Pointer architectures

There is another problem relating to the pointer architectures of C++ applications. Unlike databases that conform to standard pointer architectures (such as the CODASYL DBTG model), object-oriented applications are unconstrained by any "conventions" or rules, about a uniform method for establishing pointer relationships.

The Committee on Development of Applied Symbolic Languages (CODASYL) formed a database task group (the DBTG) in the 1970's to address the problem of diverse database standards. The CODASYL DBTG was commissioned to develop a set of "rules", or a model for database management systems, just as the ODMG group is doing with object-oriented databases. The CODASYL DBTG developed what is called the "Network model" for databases. The CODASYL model became the framework for a new generation of commercial database systems such as the IDMS database from Cullinane Corporation, and the MDBS2 database.

Regardless of conventions, there are two pointer methods that are predominant in commercial systems and a discussion of the merits of each method will clarify the issues.

The first pointer method closely follows the CODASYL DBTG model in which each relationship (sometimes called a "set") contains circular two-way linked list pointers representing NEXT, PRIOR, and OWNER. For a many-to-many relationship such as ORDER and ITEM we see linkages to a junction object. This is shown pictorially in figure 11.3.

Figure 11.3 A Set occurrence diagram

In this diagram, we can follow the NEXT pointer and see that order 123 contains 19 items and then follow the owner pointer to see that these items are Pads. We can then continue along the NEXT chain to an object with a quantity of "3", and follow the owner pointer in the other set to see that these items are pencils. Continuing along the original NEXT chain we hit 12 items, and following the owner pointer, we see that they are 12 pens. Conversely, we could navigate from the pen object to see all orders that contain pens. Following the pens NEXT pointer, we see a quantity of 1 and we could follow the owner pointer of this object to get order 456 (not shown). Continuing along the pen's NEXT chain we encounter 12 pens, and following the owner pointer we see that it is in order 123.
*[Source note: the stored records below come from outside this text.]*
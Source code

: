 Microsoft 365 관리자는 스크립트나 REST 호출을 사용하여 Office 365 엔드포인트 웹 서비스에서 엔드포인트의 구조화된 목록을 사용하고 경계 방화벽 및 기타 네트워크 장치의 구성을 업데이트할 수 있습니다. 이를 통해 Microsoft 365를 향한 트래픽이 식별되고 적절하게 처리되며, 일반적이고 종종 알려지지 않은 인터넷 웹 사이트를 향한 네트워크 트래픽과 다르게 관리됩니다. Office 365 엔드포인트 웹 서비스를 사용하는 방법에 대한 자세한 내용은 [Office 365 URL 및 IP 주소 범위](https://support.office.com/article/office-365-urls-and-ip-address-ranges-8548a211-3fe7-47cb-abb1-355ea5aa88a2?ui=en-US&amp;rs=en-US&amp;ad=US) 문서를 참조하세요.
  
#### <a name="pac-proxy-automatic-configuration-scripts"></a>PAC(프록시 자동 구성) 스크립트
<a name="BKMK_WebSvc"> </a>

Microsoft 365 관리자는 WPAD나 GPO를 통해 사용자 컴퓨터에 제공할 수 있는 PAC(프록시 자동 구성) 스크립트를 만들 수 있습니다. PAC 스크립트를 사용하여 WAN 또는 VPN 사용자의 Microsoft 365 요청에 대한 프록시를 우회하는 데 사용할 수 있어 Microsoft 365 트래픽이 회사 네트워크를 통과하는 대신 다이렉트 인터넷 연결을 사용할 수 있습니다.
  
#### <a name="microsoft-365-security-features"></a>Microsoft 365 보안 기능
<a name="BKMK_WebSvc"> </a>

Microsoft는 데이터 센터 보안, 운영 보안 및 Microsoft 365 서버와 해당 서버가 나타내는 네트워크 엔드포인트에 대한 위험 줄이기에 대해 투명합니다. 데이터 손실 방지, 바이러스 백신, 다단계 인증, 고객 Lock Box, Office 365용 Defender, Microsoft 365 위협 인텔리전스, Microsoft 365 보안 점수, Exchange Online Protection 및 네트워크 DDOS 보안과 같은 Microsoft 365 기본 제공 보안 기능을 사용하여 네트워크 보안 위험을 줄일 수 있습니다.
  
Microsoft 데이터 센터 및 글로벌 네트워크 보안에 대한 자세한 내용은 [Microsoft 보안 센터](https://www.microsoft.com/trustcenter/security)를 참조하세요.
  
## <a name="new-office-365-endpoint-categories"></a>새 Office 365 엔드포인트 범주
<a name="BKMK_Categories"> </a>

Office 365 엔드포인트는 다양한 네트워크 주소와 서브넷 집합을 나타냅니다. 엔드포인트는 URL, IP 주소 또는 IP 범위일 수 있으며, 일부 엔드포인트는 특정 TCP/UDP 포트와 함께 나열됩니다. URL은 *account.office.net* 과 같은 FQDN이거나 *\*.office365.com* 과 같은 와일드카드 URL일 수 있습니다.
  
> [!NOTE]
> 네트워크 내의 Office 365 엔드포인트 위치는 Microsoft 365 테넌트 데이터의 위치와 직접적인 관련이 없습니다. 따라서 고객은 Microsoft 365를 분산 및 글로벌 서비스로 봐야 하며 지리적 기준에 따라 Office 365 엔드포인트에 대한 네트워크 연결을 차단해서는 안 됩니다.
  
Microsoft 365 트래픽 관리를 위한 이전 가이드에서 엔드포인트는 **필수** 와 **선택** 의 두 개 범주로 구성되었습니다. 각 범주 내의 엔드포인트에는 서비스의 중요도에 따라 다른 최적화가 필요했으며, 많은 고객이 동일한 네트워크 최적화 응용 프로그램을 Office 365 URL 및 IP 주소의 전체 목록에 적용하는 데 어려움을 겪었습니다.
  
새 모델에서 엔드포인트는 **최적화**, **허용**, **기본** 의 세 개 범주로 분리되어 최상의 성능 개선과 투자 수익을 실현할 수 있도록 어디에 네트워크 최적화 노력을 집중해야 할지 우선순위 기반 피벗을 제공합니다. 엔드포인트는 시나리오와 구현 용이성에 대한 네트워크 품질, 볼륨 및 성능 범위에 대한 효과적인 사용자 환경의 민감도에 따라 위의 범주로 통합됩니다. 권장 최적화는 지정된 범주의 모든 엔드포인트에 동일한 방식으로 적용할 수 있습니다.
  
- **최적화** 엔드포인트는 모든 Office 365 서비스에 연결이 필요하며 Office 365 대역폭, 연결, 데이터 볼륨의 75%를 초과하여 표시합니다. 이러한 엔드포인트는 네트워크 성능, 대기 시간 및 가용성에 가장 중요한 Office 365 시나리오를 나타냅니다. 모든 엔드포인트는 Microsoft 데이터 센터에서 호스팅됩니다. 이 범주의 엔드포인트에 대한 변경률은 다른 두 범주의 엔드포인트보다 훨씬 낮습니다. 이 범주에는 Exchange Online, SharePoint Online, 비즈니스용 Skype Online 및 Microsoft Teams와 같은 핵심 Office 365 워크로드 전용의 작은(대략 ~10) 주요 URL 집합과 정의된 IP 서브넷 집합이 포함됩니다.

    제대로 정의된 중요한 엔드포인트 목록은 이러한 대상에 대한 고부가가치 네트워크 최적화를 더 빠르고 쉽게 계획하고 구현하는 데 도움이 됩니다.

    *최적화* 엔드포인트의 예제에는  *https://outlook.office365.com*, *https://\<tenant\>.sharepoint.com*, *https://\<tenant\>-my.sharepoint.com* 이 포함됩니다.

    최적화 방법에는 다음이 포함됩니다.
With this two-way linked list approach, very long relationships can be represented without the overhead of having a very long array of pointers in the owner object. For example, if a customer places an average of 5000 orders, the resulting array in the owner record would be extremely large (> 2000 bytes). We also have some control over what the relational database folks call referential integrity (RI). By using RI we can enforce business rules, for example, no orders may be placed unless they are from a valid customer, or no customer may be deleted if they have outstanding orders. The two-way linked list approach helps us to enforce these business rules. In the first example, an ORDER object cannot be inserted unless "currency" has been established with a CUSTOMER because the linked-list algorithm requires the establishment of NEXT and PRIOR pointer in adjacent objects. In the delete example, a CUSTOMER destructor may not be called if the NEXT pointer points to a valid ORDER object.

Another popular method for representing relationships is to create an array of pointers in the owner object. This array contains one bucket for each member object in the relationship. Each member object in turn contains a pointer back to the owner object. Figure 11.4 illustrates this type of pointer architecture.

Figure 11.4 Using arrays of pointers

The method of using arrays of pointers has some benefits over two-way linked lists. If the sets are small, say less than 100 members for each owner, sorting of members can be achieved without re-linking all of the members. For example, if we have 100 orders for a customer and we wish to sort the array of pointers such that the orders are retrieved in ORDER_DATE sequence, we can easily sweep the orders and internally sort the array into the desired order, all without altering any of the ORDER objects. This type of pointer twizzling can be very useful over the traditional linked-list method in which the pointers within each object would need to be readjusted.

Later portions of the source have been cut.